Didunia ini, kita dikelilingi oleh orang yang bekerja, petani bekerja di sawah atau ladangnya, Tukang bekerja membuat rumah atau bangunan, istri dirumah bekerja membersihkan dan memasak. Saat ini hidup tanpa pekerjaan adalah hal yang sulit dibayangkan.
Pada zaman awal kehidupan modern manusia yakni dimana peradaban telah menjadikan ilmu pengetahuan dan sistem pemerintahan sebagai pedoman, pekerjaan bukanlah suatu yang terhormat. Para filosof memandang rendah pada pekerjaan, Plato, misalnya mengatakan hanya filsafatlah yang merupakan kegiatan yang sesuai dengan martabat manusia. Aristoteles memasukkan pekerjaan sebagai sebagai sesuatu yang kurang bernilai, bagi aristoteles tindakan komunikatif, khususnya berpolitik lah yang paling bernilai bagi manusia.

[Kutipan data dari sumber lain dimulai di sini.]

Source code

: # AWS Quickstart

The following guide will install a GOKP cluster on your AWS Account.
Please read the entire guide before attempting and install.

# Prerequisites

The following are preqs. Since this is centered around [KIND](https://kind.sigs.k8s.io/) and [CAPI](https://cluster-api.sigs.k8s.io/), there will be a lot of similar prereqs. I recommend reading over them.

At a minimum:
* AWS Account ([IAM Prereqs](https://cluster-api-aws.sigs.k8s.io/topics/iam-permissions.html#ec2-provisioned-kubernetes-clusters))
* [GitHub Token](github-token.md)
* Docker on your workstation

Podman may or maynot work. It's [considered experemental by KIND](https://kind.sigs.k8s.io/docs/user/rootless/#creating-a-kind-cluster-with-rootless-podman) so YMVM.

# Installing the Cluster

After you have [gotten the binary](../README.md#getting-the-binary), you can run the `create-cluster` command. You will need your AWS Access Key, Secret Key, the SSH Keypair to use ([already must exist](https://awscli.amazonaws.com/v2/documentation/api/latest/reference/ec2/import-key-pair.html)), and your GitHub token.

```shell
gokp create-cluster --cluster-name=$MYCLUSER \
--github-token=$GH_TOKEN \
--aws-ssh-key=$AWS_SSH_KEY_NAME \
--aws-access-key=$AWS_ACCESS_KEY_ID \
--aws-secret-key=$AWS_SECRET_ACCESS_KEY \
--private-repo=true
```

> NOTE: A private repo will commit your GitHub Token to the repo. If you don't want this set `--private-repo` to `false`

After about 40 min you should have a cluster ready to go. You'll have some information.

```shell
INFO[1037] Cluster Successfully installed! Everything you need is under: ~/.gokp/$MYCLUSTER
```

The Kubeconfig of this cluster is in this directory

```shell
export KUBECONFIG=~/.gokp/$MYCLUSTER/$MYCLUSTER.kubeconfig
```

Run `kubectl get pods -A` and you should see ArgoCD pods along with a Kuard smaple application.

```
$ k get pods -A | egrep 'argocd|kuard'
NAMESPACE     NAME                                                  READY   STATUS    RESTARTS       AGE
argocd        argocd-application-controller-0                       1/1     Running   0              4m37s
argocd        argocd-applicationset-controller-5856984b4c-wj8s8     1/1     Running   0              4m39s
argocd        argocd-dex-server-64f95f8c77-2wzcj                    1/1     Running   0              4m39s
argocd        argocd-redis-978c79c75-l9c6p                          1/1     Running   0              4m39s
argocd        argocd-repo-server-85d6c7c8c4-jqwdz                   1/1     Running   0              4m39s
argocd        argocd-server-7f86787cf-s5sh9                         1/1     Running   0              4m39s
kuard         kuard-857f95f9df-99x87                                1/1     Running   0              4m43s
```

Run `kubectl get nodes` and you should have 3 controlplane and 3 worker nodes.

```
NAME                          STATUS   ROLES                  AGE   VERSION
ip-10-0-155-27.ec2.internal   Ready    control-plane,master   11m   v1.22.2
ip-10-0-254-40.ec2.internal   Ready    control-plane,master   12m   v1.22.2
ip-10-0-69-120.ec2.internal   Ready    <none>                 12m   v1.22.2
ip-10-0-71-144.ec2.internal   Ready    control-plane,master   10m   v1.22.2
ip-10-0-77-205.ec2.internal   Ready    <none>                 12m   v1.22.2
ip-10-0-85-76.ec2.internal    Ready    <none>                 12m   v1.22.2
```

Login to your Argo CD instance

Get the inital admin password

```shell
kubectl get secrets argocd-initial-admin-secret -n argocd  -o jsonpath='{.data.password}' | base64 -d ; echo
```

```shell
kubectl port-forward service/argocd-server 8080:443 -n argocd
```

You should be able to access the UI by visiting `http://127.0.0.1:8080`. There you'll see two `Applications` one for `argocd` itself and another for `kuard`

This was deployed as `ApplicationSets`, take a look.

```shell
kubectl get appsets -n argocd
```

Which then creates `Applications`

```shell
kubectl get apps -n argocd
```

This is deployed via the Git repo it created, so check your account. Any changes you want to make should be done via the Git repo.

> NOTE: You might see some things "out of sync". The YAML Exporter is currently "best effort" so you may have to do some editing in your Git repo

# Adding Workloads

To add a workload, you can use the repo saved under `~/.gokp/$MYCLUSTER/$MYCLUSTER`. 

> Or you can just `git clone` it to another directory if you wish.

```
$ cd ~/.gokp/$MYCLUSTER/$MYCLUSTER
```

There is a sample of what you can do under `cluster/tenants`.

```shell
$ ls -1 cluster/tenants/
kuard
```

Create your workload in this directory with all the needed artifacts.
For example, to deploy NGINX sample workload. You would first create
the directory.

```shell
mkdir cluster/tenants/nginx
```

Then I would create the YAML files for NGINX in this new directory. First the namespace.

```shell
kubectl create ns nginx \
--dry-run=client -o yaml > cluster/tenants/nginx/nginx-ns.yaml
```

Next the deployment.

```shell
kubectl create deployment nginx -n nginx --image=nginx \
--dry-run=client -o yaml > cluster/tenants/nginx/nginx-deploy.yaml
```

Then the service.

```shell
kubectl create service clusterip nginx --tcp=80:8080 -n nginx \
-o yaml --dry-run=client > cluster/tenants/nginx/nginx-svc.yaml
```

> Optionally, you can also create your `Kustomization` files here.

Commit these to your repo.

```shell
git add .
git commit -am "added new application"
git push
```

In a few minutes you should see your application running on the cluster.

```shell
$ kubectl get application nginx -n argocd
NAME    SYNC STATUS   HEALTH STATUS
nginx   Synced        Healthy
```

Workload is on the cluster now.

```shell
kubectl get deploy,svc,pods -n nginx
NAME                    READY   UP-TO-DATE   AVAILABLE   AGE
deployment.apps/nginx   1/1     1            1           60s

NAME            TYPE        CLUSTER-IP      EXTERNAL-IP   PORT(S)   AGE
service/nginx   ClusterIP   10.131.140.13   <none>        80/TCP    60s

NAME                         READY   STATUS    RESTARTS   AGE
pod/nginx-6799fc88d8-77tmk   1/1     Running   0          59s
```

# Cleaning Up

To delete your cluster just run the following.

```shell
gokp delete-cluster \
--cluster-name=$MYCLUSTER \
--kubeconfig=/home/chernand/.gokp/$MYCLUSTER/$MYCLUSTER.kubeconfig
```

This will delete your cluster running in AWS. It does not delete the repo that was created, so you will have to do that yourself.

Walaupun pada masa itu, kerja dipandang sebagai sesuatu yang rendah. Warga bangsawan tidak perlu bekerja. Mereka mendapatkan harta dari status mereka. Bahkan dapat dikatakan bahwa pada masa itu, manusia yang sesungguhnya tidak perlu bekerja. Ia hanya perlu berpikir dan menulis di level teoritis. Semua pekerjaan fisik diserahkan pada budak. Dan tentu saja budak tidak dianggap sebagai manusia seutuhnya.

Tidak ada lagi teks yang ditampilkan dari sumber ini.